Data extracts –
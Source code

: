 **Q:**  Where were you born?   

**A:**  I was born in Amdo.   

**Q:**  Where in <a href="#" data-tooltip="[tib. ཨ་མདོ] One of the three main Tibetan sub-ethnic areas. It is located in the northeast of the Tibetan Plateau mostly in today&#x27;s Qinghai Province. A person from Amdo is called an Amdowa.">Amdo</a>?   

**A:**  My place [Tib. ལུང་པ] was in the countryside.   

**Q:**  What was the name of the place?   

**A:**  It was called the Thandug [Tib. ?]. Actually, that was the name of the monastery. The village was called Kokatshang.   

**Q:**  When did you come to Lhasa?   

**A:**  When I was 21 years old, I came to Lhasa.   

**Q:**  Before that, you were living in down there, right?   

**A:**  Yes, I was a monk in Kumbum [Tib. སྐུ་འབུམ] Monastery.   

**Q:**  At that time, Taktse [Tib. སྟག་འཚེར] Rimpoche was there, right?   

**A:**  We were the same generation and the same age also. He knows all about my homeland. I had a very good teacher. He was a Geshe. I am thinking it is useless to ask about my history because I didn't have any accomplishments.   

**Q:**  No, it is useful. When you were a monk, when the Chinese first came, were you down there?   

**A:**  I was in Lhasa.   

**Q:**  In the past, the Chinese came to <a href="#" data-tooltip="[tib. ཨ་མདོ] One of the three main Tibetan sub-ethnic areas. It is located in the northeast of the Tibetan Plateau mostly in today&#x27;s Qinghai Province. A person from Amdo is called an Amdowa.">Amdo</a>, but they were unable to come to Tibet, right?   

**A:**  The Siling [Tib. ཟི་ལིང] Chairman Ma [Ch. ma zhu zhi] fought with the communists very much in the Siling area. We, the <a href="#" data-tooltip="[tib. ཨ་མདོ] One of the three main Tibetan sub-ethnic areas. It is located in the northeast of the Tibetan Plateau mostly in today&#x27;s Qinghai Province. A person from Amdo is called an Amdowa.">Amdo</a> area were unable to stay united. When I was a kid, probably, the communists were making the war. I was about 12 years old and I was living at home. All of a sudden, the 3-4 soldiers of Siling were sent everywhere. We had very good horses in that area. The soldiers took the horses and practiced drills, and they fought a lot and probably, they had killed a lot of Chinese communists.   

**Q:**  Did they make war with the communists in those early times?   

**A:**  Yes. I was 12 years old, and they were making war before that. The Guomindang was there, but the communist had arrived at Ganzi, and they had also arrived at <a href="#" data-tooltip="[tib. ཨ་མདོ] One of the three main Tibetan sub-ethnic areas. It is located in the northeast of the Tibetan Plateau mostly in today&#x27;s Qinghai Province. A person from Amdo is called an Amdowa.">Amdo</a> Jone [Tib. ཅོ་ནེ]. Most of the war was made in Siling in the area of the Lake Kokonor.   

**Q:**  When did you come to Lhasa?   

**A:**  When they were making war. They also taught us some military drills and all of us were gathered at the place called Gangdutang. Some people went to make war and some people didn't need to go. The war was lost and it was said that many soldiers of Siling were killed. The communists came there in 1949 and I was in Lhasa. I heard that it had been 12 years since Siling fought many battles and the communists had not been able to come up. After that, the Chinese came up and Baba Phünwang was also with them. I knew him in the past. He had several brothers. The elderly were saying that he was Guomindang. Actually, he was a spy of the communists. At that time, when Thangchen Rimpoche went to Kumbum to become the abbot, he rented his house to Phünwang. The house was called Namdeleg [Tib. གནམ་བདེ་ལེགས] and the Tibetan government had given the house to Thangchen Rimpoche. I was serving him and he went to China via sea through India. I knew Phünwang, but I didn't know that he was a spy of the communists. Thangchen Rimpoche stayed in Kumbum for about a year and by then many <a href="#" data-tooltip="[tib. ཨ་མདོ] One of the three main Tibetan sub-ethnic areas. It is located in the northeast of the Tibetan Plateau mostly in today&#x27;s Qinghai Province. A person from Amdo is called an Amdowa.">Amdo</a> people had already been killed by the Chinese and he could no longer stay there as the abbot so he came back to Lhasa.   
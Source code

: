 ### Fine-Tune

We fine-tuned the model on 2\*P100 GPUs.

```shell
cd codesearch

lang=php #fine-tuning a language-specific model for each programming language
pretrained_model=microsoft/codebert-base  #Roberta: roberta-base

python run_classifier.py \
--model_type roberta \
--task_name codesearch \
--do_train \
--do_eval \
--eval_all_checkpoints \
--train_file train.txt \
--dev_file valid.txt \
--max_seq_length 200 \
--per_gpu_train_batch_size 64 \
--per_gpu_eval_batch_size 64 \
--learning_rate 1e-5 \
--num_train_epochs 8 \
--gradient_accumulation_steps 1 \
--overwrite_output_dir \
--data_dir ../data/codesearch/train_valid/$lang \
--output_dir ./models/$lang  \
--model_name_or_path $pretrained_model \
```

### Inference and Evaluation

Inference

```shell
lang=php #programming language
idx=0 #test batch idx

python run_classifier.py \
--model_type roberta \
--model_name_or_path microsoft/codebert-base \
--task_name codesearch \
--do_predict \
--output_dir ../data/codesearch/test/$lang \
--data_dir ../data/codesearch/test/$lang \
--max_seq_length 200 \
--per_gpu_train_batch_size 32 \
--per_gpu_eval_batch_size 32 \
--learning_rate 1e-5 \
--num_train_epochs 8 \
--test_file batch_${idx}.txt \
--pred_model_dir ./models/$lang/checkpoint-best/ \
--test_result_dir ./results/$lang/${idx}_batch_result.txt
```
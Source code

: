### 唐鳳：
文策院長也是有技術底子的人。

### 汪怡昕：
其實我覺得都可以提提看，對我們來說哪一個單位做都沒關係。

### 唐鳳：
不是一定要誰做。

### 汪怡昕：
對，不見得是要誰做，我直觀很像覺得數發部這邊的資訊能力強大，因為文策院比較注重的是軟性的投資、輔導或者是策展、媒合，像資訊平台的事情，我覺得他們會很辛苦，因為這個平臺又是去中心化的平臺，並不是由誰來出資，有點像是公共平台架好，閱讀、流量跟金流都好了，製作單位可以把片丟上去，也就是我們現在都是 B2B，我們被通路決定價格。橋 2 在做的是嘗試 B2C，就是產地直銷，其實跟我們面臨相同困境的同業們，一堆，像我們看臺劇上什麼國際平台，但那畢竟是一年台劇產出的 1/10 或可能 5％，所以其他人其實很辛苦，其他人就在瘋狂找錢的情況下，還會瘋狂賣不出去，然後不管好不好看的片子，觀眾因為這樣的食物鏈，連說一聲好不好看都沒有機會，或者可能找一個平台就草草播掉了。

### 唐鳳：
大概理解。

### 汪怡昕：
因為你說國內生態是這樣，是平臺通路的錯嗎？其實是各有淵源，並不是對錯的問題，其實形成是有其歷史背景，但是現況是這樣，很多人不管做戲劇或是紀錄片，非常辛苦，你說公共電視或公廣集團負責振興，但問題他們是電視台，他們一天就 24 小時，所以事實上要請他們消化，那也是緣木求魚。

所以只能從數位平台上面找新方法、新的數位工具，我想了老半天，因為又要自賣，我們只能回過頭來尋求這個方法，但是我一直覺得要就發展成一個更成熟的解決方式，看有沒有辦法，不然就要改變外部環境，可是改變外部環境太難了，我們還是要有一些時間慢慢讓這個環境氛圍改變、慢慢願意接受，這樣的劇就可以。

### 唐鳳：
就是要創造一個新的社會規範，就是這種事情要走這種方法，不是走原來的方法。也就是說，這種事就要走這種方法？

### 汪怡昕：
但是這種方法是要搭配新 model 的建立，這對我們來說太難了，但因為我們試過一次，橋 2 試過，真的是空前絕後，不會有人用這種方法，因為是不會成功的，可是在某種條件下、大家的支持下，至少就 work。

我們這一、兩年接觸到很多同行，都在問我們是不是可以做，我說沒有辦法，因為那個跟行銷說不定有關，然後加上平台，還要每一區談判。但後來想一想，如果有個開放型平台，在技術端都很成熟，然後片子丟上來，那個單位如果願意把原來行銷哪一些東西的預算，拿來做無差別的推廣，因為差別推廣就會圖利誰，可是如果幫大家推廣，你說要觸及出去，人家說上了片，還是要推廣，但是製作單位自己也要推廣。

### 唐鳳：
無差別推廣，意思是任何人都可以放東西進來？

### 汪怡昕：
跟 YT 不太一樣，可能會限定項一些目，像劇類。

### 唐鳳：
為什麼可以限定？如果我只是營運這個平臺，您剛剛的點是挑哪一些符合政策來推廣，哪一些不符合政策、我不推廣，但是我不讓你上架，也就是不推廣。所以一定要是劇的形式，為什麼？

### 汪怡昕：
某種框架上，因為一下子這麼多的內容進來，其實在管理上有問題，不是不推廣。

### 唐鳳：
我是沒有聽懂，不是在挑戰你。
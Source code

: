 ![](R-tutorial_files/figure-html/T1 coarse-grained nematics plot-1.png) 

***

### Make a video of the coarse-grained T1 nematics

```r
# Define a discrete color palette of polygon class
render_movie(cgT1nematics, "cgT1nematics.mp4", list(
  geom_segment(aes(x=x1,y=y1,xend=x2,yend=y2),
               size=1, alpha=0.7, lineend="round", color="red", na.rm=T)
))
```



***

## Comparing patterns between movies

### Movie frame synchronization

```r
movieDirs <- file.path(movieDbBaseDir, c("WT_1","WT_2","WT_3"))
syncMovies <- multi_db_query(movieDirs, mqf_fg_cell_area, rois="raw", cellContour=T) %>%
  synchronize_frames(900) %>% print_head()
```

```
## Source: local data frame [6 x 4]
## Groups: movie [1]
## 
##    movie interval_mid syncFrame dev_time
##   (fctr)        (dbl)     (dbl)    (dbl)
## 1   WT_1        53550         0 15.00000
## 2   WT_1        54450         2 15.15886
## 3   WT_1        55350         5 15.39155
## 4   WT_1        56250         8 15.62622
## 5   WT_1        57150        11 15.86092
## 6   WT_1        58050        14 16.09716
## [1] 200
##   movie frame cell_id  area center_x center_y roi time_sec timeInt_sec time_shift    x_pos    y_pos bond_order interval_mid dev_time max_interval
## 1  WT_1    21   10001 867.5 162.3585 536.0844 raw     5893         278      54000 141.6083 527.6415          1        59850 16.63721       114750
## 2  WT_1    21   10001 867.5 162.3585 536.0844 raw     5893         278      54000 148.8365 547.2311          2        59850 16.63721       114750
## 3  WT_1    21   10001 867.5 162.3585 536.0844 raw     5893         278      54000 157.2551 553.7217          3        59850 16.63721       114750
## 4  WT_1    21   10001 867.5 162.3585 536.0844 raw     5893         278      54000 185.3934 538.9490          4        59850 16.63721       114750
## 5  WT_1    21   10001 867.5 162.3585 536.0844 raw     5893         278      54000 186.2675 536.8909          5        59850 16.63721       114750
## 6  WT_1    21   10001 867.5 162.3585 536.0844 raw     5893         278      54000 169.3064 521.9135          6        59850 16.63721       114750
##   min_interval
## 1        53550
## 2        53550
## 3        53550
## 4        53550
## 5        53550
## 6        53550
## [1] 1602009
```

Task directions – Please print the material above exactly as it appears, from its first line through the line containing "to Tibet, right?", inclusive, and stop there.

Completed exercise –
Source code

: **Q:**  Where were you born?   

**A:**  I was born in Amdo.   

**Q:**  Where in <a href="#" data-tooltip="[tib. ཨ་མདོ] One of the three main Tibetan sub-ethnic areas. It is located in the northeast of the Tibetan Plateau mostly in today&#x27;s Qinghai Province. A person from Amdo is called an Amdowa.">Amdo</a>?   

**A:**  My place [Tib. ལུང་པ] was in the countryside.   

**Q:**  What was the name of the place?   

**A:**  It was called the Thandug [Tib. ?]. Actually, that was the name of the monastery. The village was called Kokatshang.   

**Q:**  When did you come to Lhasa?   

**A:**  When I was 21 years old, I came to Lhasa.   

**Q:**  Before that, you were living in down there, right?   

**A:**  Yes, I was a monk in Kumbum [Tib. སྐུ་འབུམ] Monastery.   

**Q:**  At that time, Taktse [Tib. སྟག་འཚེར] Rimpoche was there, right?   

**A:**  We were the same generation and the same age also. He knows all about my homeland. I had a very good teacher. He was a Geshe. I am thinking it is useless to ask about my history because I didn't have any accomplishments.   

**Q:**  No, it is useful. When you were a monk, when the Chinese first came, were you down there?   

**A:**  I was in Lhasa.   

**Q:**  In the past, the Chinese came to <a href="#" data-tooltip="[tib. ཨ་མདོ] One of the three main Tibetan sub-ethnic areas. It is located in the northeast of the Tibetan Plateau mostly in today&#x27;s Qinghai Province. A person from Amdo is called an Amdowa.">Amdo</a>, but they were unable to come to Tibet, right?   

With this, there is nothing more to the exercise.